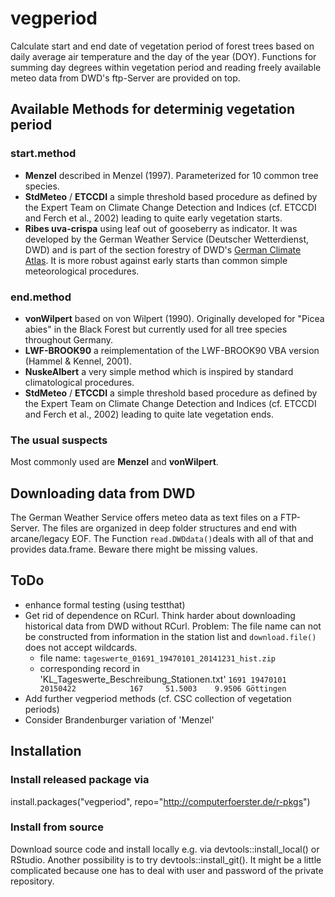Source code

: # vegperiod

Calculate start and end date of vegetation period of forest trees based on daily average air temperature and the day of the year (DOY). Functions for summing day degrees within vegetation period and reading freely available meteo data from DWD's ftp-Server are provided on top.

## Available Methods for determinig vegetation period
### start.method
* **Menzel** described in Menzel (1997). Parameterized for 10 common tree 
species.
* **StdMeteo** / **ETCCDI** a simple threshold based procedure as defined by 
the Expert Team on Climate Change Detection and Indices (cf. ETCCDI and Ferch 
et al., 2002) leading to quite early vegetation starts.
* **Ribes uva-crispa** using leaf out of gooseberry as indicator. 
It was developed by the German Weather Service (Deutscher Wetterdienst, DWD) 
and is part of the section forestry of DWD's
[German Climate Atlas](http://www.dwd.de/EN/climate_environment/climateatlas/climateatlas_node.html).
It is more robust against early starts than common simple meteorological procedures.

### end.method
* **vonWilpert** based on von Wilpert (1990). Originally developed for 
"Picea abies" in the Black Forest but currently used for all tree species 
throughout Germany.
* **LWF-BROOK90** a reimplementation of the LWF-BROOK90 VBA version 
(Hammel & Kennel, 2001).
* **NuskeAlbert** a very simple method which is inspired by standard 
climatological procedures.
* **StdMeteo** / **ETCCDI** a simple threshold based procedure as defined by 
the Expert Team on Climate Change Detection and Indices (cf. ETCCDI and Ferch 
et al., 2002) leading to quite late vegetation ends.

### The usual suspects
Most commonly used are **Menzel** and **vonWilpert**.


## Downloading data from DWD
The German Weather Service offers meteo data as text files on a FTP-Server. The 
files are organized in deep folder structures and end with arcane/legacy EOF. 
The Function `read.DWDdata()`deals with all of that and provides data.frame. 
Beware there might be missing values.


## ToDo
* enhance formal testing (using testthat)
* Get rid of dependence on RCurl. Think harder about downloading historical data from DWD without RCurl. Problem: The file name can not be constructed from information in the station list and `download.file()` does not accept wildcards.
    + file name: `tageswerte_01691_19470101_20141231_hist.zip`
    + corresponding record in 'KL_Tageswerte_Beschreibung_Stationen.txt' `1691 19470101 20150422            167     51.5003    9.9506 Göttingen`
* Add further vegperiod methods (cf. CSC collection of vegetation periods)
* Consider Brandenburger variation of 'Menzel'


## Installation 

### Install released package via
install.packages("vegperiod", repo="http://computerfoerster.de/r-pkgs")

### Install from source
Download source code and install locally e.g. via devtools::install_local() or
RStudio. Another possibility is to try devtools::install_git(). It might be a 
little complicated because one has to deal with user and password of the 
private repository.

———

# Work task:
Which lines run from the one holding "throughout Germany." through the one holding "Most commonly used" in the records above? Repeat them exactly, both included, and nothing more.

# Answer for this exercise:
throughout Germany.
* **LWF-BROOK90** a reimplementation of the LWF-BROOK90 VBA version 
(Hammel & Kennel, 2001).
* **NuskeAlbert** a very simple method which is inspired by standard 
climatological procedures.
* **StdMeteo** / **ETCCDI** a simple threshold based procedure as defined by 
the Expert Team on Climate Change Detection and Indices (cf. ETCCDI and Ferch 
et al., 2002) leading to quite late vegetation ends.

### The usual suspects
Most commonly used are **Menzel** and **vonWilpert**.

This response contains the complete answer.